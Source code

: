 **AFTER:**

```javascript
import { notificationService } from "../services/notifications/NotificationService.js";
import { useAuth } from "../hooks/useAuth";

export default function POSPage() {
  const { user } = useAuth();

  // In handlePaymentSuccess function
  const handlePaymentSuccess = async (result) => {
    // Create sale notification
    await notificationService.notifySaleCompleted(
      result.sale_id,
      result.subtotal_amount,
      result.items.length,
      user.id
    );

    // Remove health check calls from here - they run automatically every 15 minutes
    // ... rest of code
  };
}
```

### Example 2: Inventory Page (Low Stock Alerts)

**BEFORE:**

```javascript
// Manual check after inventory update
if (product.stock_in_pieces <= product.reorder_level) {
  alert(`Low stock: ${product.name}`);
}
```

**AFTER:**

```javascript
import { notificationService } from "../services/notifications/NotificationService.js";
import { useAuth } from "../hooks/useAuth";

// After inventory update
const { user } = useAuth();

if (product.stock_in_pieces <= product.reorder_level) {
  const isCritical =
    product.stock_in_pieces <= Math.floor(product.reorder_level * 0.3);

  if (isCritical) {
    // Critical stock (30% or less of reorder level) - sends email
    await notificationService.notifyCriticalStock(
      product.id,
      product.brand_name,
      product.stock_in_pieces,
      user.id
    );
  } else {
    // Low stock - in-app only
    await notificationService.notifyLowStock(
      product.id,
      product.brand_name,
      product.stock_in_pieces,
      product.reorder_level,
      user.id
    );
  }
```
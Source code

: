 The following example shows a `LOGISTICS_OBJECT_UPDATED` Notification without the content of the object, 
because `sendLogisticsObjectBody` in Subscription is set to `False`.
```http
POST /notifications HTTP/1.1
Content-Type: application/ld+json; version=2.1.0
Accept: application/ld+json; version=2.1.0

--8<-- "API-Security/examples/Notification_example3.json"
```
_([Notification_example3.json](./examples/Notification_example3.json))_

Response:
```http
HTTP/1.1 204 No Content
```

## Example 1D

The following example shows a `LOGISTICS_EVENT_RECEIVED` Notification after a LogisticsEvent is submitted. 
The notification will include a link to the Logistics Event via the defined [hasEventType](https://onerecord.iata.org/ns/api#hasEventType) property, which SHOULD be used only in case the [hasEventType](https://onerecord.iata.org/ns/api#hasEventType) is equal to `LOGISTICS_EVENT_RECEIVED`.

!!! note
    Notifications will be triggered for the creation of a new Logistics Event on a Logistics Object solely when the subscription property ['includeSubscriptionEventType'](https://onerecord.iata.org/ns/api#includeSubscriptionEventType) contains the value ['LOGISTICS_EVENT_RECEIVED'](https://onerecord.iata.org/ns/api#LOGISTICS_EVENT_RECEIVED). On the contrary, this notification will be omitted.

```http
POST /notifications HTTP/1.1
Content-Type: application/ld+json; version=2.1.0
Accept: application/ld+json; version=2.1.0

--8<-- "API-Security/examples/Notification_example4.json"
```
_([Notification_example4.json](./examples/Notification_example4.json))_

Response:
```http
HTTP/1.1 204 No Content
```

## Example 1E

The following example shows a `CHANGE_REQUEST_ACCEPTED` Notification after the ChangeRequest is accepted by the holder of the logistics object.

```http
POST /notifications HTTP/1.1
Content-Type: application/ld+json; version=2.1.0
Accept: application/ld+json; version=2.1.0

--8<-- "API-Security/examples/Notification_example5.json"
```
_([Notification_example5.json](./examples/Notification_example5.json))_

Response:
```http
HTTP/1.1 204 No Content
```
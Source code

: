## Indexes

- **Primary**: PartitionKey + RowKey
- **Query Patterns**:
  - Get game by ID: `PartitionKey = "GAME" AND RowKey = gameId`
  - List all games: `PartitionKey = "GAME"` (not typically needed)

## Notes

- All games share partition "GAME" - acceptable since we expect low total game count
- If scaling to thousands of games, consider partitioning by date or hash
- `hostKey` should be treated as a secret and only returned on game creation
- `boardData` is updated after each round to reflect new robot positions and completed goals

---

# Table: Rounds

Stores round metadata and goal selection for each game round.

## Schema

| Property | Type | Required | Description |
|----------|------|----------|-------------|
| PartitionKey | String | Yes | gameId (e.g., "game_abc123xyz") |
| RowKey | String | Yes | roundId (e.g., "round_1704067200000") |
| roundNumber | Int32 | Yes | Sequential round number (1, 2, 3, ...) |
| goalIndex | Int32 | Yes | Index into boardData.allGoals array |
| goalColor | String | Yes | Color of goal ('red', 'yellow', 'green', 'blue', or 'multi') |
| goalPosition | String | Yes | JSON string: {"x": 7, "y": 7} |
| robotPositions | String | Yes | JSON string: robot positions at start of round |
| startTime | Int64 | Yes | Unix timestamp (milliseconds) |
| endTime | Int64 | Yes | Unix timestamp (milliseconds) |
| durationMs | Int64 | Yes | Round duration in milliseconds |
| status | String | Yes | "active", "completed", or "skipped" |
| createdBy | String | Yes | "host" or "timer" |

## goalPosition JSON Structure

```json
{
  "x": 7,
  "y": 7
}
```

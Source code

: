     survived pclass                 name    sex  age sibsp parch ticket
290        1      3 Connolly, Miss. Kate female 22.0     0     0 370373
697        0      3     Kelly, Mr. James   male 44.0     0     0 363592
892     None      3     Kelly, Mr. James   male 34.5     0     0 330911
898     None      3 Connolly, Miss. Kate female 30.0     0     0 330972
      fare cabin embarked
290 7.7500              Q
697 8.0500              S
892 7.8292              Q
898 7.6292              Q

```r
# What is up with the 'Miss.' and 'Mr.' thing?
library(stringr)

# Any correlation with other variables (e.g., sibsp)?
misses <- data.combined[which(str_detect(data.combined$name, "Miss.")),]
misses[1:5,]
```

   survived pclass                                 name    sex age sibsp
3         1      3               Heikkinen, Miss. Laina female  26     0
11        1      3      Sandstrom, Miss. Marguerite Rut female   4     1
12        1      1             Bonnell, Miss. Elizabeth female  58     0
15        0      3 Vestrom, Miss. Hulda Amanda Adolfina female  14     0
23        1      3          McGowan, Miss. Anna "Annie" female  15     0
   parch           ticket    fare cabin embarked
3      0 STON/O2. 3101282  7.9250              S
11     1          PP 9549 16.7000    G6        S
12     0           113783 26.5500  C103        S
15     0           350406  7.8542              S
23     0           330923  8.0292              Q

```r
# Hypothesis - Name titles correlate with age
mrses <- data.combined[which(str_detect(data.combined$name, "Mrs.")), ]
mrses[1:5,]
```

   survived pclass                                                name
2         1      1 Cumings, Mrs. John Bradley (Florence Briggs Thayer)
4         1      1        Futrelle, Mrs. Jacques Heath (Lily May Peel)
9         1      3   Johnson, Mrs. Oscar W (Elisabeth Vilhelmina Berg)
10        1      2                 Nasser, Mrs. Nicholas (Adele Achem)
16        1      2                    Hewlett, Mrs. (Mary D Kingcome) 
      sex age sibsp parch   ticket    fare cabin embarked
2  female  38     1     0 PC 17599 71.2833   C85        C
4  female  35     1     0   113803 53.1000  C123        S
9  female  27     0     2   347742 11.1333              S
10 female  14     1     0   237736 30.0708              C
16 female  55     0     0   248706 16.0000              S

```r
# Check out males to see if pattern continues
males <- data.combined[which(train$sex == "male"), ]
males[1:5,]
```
──────────────────────────────
- [Problem details]
Every record above must be repeated word for word.

- [Problem solution]
Source code

: **AFTER:**

```javascript
import { notificationService } from "../services/notifications/NotificationService.js";
import { useAuth } from "../hooks/useAuth";

export default function POSPage() {
  const { user } = useAuth();

  // In handlePaymentSuccess function
  const handlePaymentSuccess = async (result) => {
    // Create sale notification
    await notificationService.notifySaleCompleted(
      result.sale_id,
      result.subtotal_amount,
      result.items.length,
      user.id
    );

    // Remove health check calls from here - they run automatically every 15 minutes
    // ... rest of code
  };
}
```

### Example 2: Inventory Page (Low Stock Alerts)

**BEFORE:**

```javascript
// Manual check after inventory update
if (product.stock_in_pieces <= product.reorder_level) {
  alert(`Low stock: ${product.name}`);
}
```

**AFTER:**

```javascript
import { notificationService } from "../services/notifications/NotificationService.js";
import { useAuth } from "../hooks/useAuth";

// After inventory update
const { user } = useAuth();

if (product.stock_in_pieces <= product.reorder_level) {
  const isCritical =
    product.stock_in_pieces <= Math.floor(product.reorder_level * 0.3);

  if (isCritical) {
    // Critical stock (30% or less of reorder level) - sends email
    await notificationService.notifyCriticalStock(
      product.id,
      product.brand_name,
      product.stock_in_pieces,
      user.id
    );
  } else {
    // Low stock - in-app only
    await notificationService.notifyLowStock(
      product.id,
      product.brand_name,
      product.stock_in_pieces,
      product.reorder_level,
      user.id
    );
  }
```
Source code

: The following example shows a `LOGISTICS_OBJECT_UPDATED` Notification without the content of the object, 
because `sendLogisticsObjectBody` in Subscription is set to `False`.
```http
POST /notifications HTTP/1.1
Content-Type: application/ld+json; version=2.1.0
Accept: application/ld+json; version=2.1.0

--8<-- "API-Security/examples/Notification_example3.json"
```
_([Notification_example3.json](./examples/Notification_example3.json))_

Response:
```http
HTTP/1.1 204 No Content
```

## Example 1D

The following example shows a `LOGISTICS_EVENT_RECEIVED` Notification after a LogisticsEvent is submitted. 
The notification will include a link to the Logistics Event via the defined [hasEventType](https://onerecord.iata.org/ns/api#hasEventType) property, which SHOULD be used only in case the [hasEventType](https://onerecord.iata.org/ns/api#hasEventType) is equal to `LOGISTICS_EVENT_RECEIVED`.

!!! note
    Notifications will be triggered for the creation of a new Logistics Event on a Logistics Object solely when the subscription property ['includeSubscriptionEventType'](https://onerecord.iata.org/ns/api#includeSubscriptionEventType) contains the value ['LOGISTICS_EVENT_RECEIVED'](https://onerecord.iata.org/ns/api#LOGISTICS_EVENT_RECEIVED). On the contrary, this notification will be omitted.

```http
POST /notifications HTTP/1.1
Content-Type: application/ld+json; version=2.1.0
Accept: application/ld+json; version=2.1.0

--8<-- "API-Security/examples/Notification_example4.json"
```
_([Notification_example4.json](./examples/Notification_example4.json))_

Response:
```http
HTTP/1.1 204 No Content
```

## Example 1E

The following example shows a `CHANGE_REQUEST_ACCEPTED` Notification after the ChangeRequest is accepted by the holder of the logistics object.

```http
POST /notifications HTTP/1.1
Content-Type: application/ld+json; version=2.1.0
Accept: application/ld+json; version=2.1.0

--8<-- "API-Security/examples/Notification_example5.json"
```
_([Notification_example5.json](./examples/Notification_example5.json))_

Response:
```http
HTTP/1.1 204 No Content
```
Source code

:## Indexes

- **Primary**: PartitionKey + RowKey
- **Query Patterns**:
  - Get game by ID: `PartitionKey = "GAME" AND RowKey = gameId`
  - List all games: `PartitionKey = "GAME"` (not typically needed)

## Notes

- All games share partition "GAME" - acceptable since we expect low total game count
- If scaling to thousands of games, consider partitioning by date or hash
- `hostKey` should be treated as a secret and only returned on game creation
- `boardData` is updated after each round to reflect new robot positions and completed goals

---

# Table: Rounds

Stores round metadata and goal selection for each game round.

## Schema

| Property | Type | Required | Description |
|----------|------|----------|-------------|
| PartitionKey | String | Yes | gameId (e.g., "game_abc123xyz") |
| RowKey | String | Yes | roundId (e.g., "round_1704067200000") |
| roundNumber | Int32 | Yes | Sequential round number (1, 2, 3, ...) |
| goalIndex | Int32 | Yes | Index into boardData.allGoals array |
| goalColor | String | Yes | Color of goal ('red', 'yellow', 'green', 'blue', or 'multi') |
| goalPosition | String | Yes | JSON string: {"x": 7, "y": 7} |
| robotPositions | String | Yes | JSON string: robot positions at start of round |
| startTime | Int64 | Yes | Unix timestamp (milliseconds) |
| endTime | Int64 | Yes | Unix timestamp (milliseconds) |
| durationMs | Int64 | Yes | Round duration in milliseconds |
| status | String | Yes | "active", "completed", or "skipped" |
| createdBy | String | Yes | "host" or "timer" |

## goalPosition JSON Structure

```json
{
  "x": 7,
  "y": 7
}
```

Source code

:     survived pclass                 name    sex  age sibsp parch ticket
290        1      3 Connolly, Miss. Kate female 22.0     0     0 370373
697        0      3     Kelly, Mr. James   male 44.0     0     0 363592
892     None      3     Kelly, Mr. James   male 34.5     0     0 330911
898     None      3 Connolly, Miss. Kate female 30.0     0     0 330972
      fare cabin embarked
290 7.7500              Q
697 8.0500              S
892 7.8292              Q
898 7.6292              Q

```r
# What is up with the 'Miss.' and 'Mr.' thing?
library(stringr)

# Any correlation with other variables (e.g., sibsp)?
misses <- data.combined[which(str_detect(data.combined$name, "Miss.")),]
misses[1:5,]
```

   survived pclass                                 name    sex age sibsp
3         1      3               Heikkinen, Miss. Laina female  26     0
11        1      3      Sandstrom, Miss. Marguerite Rut female   4     1
12        1      1             Bonnell, Miss. Elizabeth female  58     0
15        0      3 Vestrom, Miss. Hulda Amanda Adolfina female  14     0
23        1      3          McGowan, Miss. Anna "Annie" female  15     0
   parch           ticket    fare cabin embarked
3      0 STON/O2. 3101282  7.9250              S
11     1          PP 9549 16.7000    G6        S
12     0           113783 26.5500  C103        S
15     0           350406  7.8542              S
23     0           330923  8.0292              Q

```r
# Hypothesis - Name titles correlate with age
mrses <- data.combined[which(str_detect(data.combined$name, "Mrs.")), ]
mrses[1:5,]
```

   survived pclass                                                name
2         1      1 Cumings, Mrs. John Bradley (Florence Briggs Thayer)
4         1      1        Futrelle, Mrs. Jacques Heath (Lily May Peel)
9         1      3   Johnson, Mrs. Oscar W (Elisabeth Vilhelmina Berg)
10        1      2                 Nasser, Mrs. Nicholas (Adele Achem)
16        1      2                    Hewlett, Mrs. (Mary D Kingcome) 
      sex age sibsp parch   ticket    fare cabin embarked
2  female  38     1     0 PC 17599 71.2833   C85        C
4  female  35     1     0   113803 53.1000  C123        S
9  female  27     0     2   347742 11.1333              S
10 female  14     1     0   237736 30.0708              C
16 female  55     0     0   248706 16.0000              S

```r
# Check out males to see if pattern continues
males <- data.combined[which(train$sex == "male"), ]
males[1:5,]
```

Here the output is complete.